It has nothing to do with relieving traffic congestion as state officials have claimed, Cheryl Long, a member of the board of directors, said she believed. She said she now feels it has everything to do with tying industrial parks together for trucks.
"This is for trucks, not for us," Long told the group of about 25 people. She said she based her belief on recent statements by state highway officials and a close study of the plan.
She and others said Monday that the overall plan to build the bypass and tie it to an upgraded W.Va. 9 was negotiated secretly.
"We want to know who is doing this to our county," she said. "Will those negotiators please stand up and identify yourselves and tell us what you have negotiated?"
Long said the group still opposes the preferred alternative for the bypass, a 6.6-mile stretch from near the Eastern Regional Jail that would run east of Martinsburg and join I-81 at Exit 16. But the group might not oppose another plan.
State Del. John Overington, R-Berkeley, said he does not believe any secret group is trying to force a plan down the throats of county residents. He said the state is considering two alternatives, one which may end farther north at a new Exit 18 and another that would not affect as many businesses and homes.

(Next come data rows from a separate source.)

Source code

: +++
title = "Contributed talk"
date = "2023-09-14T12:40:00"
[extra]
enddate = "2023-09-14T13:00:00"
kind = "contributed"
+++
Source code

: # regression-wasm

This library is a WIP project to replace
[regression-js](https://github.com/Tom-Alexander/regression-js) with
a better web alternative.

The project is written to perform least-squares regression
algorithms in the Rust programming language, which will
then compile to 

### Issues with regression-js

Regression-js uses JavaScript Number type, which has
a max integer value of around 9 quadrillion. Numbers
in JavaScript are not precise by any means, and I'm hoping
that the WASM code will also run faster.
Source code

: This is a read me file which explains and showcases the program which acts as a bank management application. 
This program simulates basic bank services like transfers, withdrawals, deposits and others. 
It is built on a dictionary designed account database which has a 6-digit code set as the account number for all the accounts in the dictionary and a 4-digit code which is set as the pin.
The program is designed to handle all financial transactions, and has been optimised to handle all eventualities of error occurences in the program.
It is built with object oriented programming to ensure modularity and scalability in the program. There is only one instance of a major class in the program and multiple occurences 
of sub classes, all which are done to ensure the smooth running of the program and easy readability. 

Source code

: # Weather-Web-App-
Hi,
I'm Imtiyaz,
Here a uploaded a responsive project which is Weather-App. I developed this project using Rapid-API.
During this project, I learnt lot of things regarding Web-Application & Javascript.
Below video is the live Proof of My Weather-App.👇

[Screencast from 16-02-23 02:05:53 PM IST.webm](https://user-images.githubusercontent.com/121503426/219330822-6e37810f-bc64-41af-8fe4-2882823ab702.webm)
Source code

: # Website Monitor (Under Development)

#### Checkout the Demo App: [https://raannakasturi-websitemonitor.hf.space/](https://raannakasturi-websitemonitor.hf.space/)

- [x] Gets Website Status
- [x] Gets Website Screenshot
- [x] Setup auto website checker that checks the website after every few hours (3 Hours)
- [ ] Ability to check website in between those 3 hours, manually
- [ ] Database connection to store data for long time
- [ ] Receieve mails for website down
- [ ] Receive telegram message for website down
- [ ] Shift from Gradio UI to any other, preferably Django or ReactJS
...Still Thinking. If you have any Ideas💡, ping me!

"I don't subscribe to this star chamber, like the 'X-Files,'" echoed state Sen. John Unger, D-Berkeley. "I don't think there's a great conspiracy out there."
Group members said they have been told nothing about the new possible alternatives and complained that a lack of reliable information from the state has upset them.
"There's nothing inherently wrong with doing this for trucks" said Kathryn Murphy. "But if you're going to do it, do it right."
Unger offered to help set up a meeting with local planning, hazardous material and other officials to answer questions. The next meeting will be Oct. 2.